8 – Decorre , aliás dos artºs 424º e 595º do CC que essas dívidas só se transmitem por acordo entre trespassante e trespassário com aprovação dos credores ou por acordo entre o trespassário e os credores.
9 – O Mmo Juiz não se pronunciou sobre esta problemática , nem especificou os fundamentos de direito que justificassem a sua decisão.
10 – A recorrente e as outras sociedades interpretaram a cláusula 11ª de boa fé como traduzindo a vontade dos 2º a 5º Recorridos de assumirem solidaria e pessoalmente com a 1ª Recorrida o pagamento das suas dívidas.
11- E essa interpretação é lícita , à luz da teoria da impressão do destinatário, não relevando que a destinatária de tal declaração negocial fosse a trespassária “Samoves”.
12 – A douta sentença , ao não entender assim , violou no disposto nos artºs 236º e 238º do C Civil.
13 – O cerne da questão não é propriamente o da eficácia relativa das obrigações, mas antes o de saber se a cláusula 11º se limitou a consagrar o príncipio segundo o qual , as dívidas do trespassante não se transmitem ao trespassário.
14 – Os sócios da 1ª R assumiram de forma pessoal a co-responsabilidade das obrigações indicadas no artº 11º, solidariamente com esta e com eficácia de protecção reflexa de terceiros.
15 .- E a A aderiu e ratificou essa assunção de dívidas ao solicitar o pagamento aos recorridos e ao accioná-los como devedores.
16 –Por último, ao pagarem dívidas da “J “ à recorrente e a outros credores por fornecimentos àquela comportarem-se como seus fiadores, donde deverem ser responsabilizados nessa qualidade, com aplicação do artº 627º e ss do CC.
Contra alegaram os 2º a 5 º RR os quais sustentam o acerto da sentença no que directamente lhes tange e clamam contra a introdução de novos factos e excepções.

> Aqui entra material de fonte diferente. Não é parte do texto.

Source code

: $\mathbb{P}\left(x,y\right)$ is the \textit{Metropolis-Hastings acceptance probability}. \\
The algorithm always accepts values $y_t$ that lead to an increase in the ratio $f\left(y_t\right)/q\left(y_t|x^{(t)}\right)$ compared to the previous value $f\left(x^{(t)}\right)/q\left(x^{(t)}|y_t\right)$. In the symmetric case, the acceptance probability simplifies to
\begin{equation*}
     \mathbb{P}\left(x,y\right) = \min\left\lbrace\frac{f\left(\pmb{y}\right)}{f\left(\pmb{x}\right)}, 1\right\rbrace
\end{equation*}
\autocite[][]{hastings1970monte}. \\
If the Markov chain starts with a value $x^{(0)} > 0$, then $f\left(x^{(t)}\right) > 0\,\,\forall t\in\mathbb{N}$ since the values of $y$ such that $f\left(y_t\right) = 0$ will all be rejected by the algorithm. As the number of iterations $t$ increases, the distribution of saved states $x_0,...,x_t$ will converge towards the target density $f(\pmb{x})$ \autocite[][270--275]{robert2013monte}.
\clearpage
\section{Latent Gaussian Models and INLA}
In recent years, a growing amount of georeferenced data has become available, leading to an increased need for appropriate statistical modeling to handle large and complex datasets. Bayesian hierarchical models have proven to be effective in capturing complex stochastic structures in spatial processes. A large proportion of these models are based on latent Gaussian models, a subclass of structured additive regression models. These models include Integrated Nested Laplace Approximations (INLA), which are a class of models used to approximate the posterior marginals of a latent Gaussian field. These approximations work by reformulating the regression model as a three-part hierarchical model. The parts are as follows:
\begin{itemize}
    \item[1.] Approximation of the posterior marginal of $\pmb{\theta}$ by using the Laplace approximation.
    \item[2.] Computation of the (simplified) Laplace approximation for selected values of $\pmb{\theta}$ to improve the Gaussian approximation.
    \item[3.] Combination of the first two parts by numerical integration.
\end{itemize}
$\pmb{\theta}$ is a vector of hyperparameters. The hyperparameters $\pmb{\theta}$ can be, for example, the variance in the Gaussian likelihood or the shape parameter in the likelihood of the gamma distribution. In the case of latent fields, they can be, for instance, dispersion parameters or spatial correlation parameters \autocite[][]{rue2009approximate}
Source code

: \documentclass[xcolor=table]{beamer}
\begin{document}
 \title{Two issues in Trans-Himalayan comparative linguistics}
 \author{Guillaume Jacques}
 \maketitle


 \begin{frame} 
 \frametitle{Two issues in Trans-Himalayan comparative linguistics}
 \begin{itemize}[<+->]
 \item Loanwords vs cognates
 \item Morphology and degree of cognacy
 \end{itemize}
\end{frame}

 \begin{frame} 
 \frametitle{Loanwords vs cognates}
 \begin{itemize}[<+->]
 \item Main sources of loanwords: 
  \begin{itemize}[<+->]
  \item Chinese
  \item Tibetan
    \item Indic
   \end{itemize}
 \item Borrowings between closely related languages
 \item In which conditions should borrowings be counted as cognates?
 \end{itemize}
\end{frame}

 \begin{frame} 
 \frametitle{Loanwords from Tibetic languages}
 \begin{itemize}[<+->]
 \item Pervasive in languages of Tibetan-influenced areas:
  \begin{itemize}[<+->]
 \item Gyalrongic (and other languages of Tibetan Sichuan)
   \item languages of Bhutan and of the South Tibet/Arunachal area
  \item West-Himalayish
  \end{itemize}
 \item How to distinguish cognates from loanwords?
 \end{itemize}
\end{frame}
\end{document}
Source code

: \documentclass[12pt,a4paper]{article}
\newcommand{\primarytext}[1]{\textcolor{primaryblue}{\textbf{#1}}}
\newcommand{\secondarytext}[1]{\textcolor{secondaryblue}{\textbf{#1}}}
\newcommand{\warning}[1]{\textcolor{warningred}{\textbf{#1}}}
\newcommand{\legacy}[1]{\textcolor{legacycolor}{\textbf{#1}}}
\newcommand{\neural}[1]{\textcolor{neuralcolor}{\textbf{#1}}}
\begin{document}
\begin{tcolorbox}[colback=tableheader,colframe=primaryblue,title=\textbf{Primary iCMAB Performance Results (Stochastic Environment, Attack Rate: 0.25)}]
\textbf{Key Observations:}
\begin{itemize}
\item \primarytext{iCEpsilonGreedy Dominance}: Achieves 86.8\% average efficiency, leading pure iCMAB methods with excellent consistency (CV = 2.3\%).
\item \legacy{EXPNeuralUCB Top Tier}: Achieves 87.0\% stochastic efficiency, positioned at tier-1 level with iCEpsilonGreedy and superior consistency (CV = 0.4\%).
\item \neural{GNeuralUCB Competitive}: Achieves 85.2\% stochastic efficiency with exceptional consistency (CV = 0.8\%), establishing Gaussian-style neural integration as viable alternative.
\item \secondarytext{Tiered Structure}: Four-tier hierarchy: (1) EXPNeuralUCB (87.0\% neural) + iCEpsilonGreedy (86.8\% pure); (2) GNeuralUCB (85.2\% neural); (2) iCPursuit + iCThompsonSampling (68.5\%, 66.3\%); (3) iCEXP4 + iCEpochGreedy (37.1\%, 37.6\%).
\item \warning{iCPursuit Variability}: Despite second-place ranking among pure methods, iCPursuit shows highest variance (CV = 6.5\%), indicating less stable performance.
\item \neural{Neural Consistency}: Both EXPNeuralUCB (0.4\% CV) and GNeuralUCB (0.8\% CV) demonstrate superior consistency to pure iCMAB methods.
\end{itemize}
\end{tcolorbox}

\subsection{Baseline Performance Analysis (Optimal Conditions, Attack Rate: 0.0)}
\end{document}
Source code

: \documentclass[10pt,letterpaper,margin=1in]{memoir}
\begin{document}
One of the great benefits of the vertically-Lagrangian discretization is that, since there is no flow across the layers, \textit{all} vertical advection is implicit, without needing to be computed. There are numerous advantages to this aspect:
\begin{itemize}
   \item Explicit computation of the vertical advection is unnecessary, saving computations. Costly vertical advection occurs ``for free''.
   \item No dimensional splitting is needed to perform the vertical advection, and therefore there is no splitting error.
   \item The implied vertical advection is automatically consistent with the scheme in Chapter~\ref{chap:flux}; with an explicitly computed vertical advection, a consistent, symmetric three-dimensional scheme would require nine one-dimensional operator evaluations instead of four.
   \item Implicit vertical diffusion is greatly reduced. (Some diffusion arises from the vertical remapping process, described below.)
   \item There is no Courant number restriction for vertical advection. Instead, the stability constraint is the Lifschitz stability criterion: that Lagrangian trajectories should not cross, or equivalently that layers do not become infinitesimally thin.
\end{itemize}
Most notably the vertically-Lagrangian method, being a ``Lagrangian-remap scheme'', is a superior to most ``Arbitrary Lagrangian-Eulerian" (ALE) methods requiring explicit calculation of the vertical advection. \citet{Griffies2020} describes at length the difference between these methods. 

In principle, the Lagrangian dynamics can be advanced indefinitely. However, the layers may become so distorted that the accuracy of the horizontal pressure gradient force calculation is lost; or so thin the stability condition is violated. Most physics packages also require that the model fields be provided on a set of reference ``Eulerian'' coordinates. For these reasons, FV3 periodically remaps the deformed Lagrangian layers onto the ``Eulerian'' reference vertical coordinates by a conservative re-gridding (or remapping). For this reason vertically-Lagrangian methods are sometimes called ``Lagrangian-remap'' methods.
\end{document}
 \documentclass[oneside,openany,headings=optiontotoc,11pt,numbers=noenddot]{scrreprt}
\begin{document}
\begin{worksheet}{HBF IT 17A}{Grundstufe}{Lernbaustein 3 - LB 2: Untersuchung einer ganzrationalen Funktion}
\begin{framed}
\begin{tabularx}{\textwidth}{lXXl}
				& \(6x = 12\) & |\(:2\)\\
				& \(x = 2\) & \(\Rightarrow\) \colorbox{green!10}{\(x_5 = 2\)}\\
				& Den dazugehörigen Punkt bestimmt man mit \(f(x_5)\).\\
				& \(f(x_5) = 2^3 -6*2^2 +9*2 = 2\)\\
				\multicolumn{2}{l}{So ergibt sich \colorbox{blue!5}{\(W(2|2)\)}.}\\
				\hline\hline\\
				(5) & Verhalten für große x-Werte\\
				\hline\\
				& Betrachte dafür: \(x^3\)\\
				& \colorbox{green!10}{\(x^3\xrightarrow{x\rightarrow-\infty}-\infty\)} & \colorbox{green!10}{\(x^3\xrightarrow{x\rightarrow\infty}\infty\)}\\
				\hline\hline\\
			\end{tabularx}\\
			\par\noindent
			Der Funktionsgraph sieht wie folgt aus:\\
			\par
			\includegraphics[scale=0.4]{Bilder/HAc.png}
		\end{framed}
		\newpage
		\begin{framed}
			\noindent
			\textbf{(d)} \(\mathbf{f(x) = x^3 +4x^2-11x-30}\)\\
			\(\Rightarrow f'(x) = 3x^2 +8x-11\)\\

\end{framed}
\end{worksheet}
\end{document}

Foram corridos os vistos legais.
Cumpre , agora , decidir.
Vejamos, antes de mais, os factos considerados como assentes na 1ª instância:
A – A A dedica-se à confecção e venda por grosso de artigos de malha.
B – Os 2ºs a 5ºRR são os únicos sócios da 1ª R.
C – A 1ª R tem, ainda hoje , a sua sede legal na R ... em Coimbra.
D – No exercício da sua actividade industrial, a A forneceu á 1ª R, durante o ano de 1997, diversas peças de vestuário, de seu fabrico, por cujo valor esta lhe ficou a dever a quantia de 3.482.665$00.
E – E para cujo pagamento lhe entregou diversas letras de câmbio, do seu aceite, com vencimentos entre 28/02 e 15/03 de 1998, no valor de tal débito.
F –Letras que vieram a ser devolvidas à A, nas datas dos seus vencimentos , por falta de pagamento.
G – Frustradas as diligências de cobrança extrajudicial do débito, viu-se a A obrigada a intentar em 9 de Abril de 1998, contra a aqui 1ª R (...) execução para pagamento de quantia certa, pelo valor de 3520945$00, correspondente ao valor das letras não pagas e já vencidas e ainda os respectivos juros de mora, contados desde a data de vencimento dos títulos até 15 de Abril de 1998.
H – A essa execução foi atribuido o nº 276/98, do 2ª Juizo Cível de Coimbra.
I – Execução em que foi ordenada penhora sobre bens pertencentes à 1ª R a qual foi efectuada em 20 de Maio de 1999, na sequência de arresto preventivo que havia sido efectuado em 9 de Junho de 1998, tendo os bens penhorados sido avaliados em 3.729600$00.
J – Esses bens foram vendidos , por negociação particular, em Setembro de 2002, pelo valor de €375.
K – Através de escritura pública de trespasse de 29 de Junho de 1998, celebrada no 2º Cartório Notarial de Coimbra os 2 a 5ºs RR na qualidade de únicos sócios da 1ª R, precederam ao trespasse de um estabelecimento montado pela 1ª R e explorado no rés do chão e 1º andar do prédio sito nos nºs ... da R ... , inscrito na matriz urbana sob o artº ....
L – Esse trespasse foi feito `”G “ pelo valor global de 100.000.000$00 que desta receberam.
M – Após o trespasse, ficou a 1ª R sem qualquer património.
N – Do artº 11º da escritura , consta:
“ O estabelecimento comercial é trespassado sem que ao mesmo se mantenha ligado qualquer trabalhador, seja a que titulo for, pelo que todas as dívidas a fornecedores, e entidades bancárias ou financeiras , ao Estado a qualquer entidade pública ou privada , e em geral de qualquer natureza que seja ou venha a ser devedora a sociedade representada pelos primeiros outorgantes e se reportem ao tempo em que esta sociedade explorou o estabelecimento, incluindo vencimentos e subsídios que eventualmente ainda sejam devidos aos trabalhadores que até agora prestavam serviços, bem como as indemnizações inerentes à resolução e rescisão dos respectivos contratos de trabalho continuarão a ser da responsabilidade da sociedade trespassária, e , subsidiariamente , também , da responsabilidade pessoal e solidaria dos ora 1ºs outorgantes, os quais por esta escritura, também assumem nestes termos todas as obrigações atrás indicadas”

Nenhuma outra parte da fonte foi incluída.